Work instructions
Find every line in the records below that holds the word "includegraphics", and copy it out.

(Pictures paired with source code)
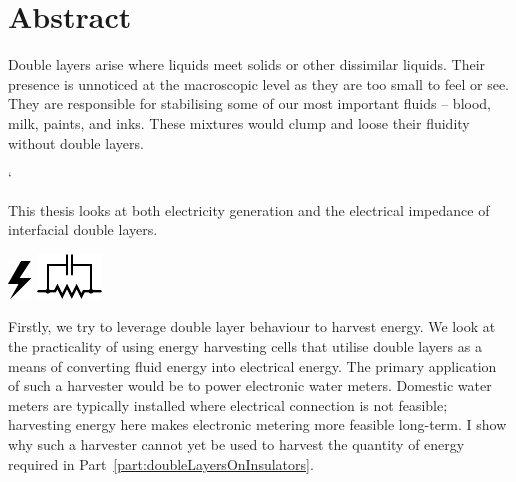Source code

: 





\rmfamily

\chapter*{Abstract}
  Double layers arise where liquids meet solids or other dissimilar liquids.
  Their presence is unnoticed at the macroscopic level as they are too small to feel or see.
  They are responsible for stabilising some of our most important fluids -- blood, milk, paints, and inks.
  These mixtures would clump and loose their fluidity without double layers.

  \vspace{-0.3cm}
  \begin{center}
    \parbox{8.8cm}{
     ` \begin{center}
        This thesis looks at both electricity generation and the electrical impedance of interfacial double layers.
      \end{center}
      \vspace{-1.35cm}
    }
    \vspace{-0.3cm}
    \parbox{15cm}{
        \hspace{0.8cm}
        \hbox{\vspace{-0.9cm}\includegraphics{graphics/logo_electricity}}
        \hbox{\hspace{9.8cm}\includegraphics{graphics/logo_impedance}}
    }
  \end{center}
  \vspace{0.5cm}

  Firstly, we try to leverage double layer behaviour to harvest energy.
  We look at the practicality of using energy harvesting cells that utilise double layers as a means of converting fluid energy into electrical energy.
  The primary application of such a harvester would be to power electronic water meters.
  Domestic water meters are typically installed where electrical connection is not feasible; harvesting energy here makes electronic metering more feasible long-term.
  I show why such a harvester cannot yet be used to harvest the quantity of energy required in Part~\ref{part:doubleLayersOnInsulators}.

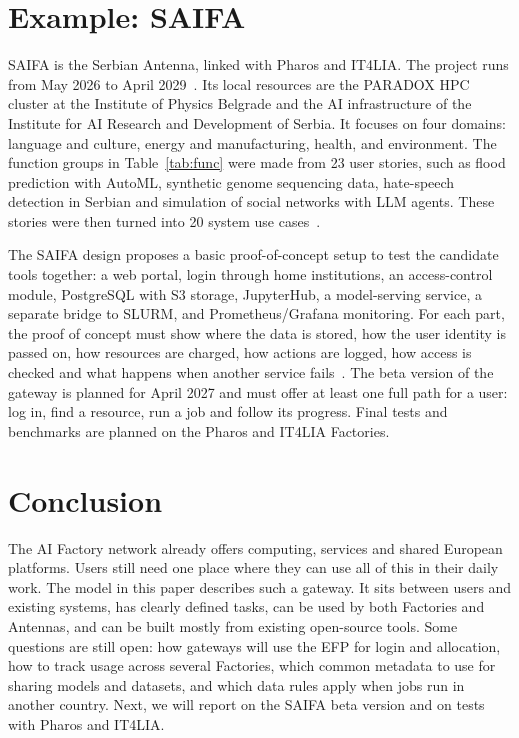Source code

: \documentclass[conference,a4paper]{IEEEtran}
\begin{document}
\section{Example: SAIFA}
\label{sec:saifa}

SAIFA is the Serbian Antenna, linked with Pharos and IT4LIA. The project runs from May 2026 to April 2029~\cite{cordis_saifa}. Its local resources are the PARADOX HPC cluster at the Institute of Physics Belgrade and the AI infrastructure of the Institute for AI Research and Development of Serbia. It focuses on four domains: language and culture, energy and manufacturing, health, and environment. The function groups in Table~\ref{tab:func} were made from 23 user stories, such as flood prediction with AutoML, synthetic genome sequencing data, hate-speech detection in Serbian and simulation of social networks with LLM agents. These stories were then turned into 20 system use cases~\cite{saifa_d31}.

The SAIFA design proposes a basic proof-of-concept setup to test the candidate tools together: a web portal, login through home institutions, an access-control module, PostgreSQL with S3 storage, JupyterHub, a model-serving service, a separate bridge to SLURM, and Prometheus/Grafana monitoring. For each part, the proof of concept must show where the data is stored, how the user identity is passed on, how resources are charged, how actions are logged, how access is checked and what happens when another service fails~\cite{saifa_d31}. The beta version of the gateway is planned for April 2027 and must offer at least one full path for a user: log in, find a resource, run a job and follow its progress. Final tests and benchmarks are planned on the Pharos and IT4LIA Factories.

\section{Conclusion}

The AI Factory network already offers computing, services and shared European platforms. Users still need one place where they can use all of this in their daily work. The model in this paper describes such a gateway. It sits between users and existing systems, has clearly defined tasks, can be used by both Factories and Antennas, and can be built mostly from existing open-source tools. Some questions are still open: how gateways will use the EFP for login and allocation, how to track usage across several Factories, which common metadata to use for sharing models and datasets, and which data rules apply when jobs run in another country. Next, we will report on the SAIFA beta version and on tests with Pharos and IT4LIA.



\end{document}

Finished task
        \hbox{\vspace{-0.9cm}\includegraphics{graphics/logo_electricity}}
        \hbox{\hspace{9.8cm}\includegraphics{graphics/logo_impedance}}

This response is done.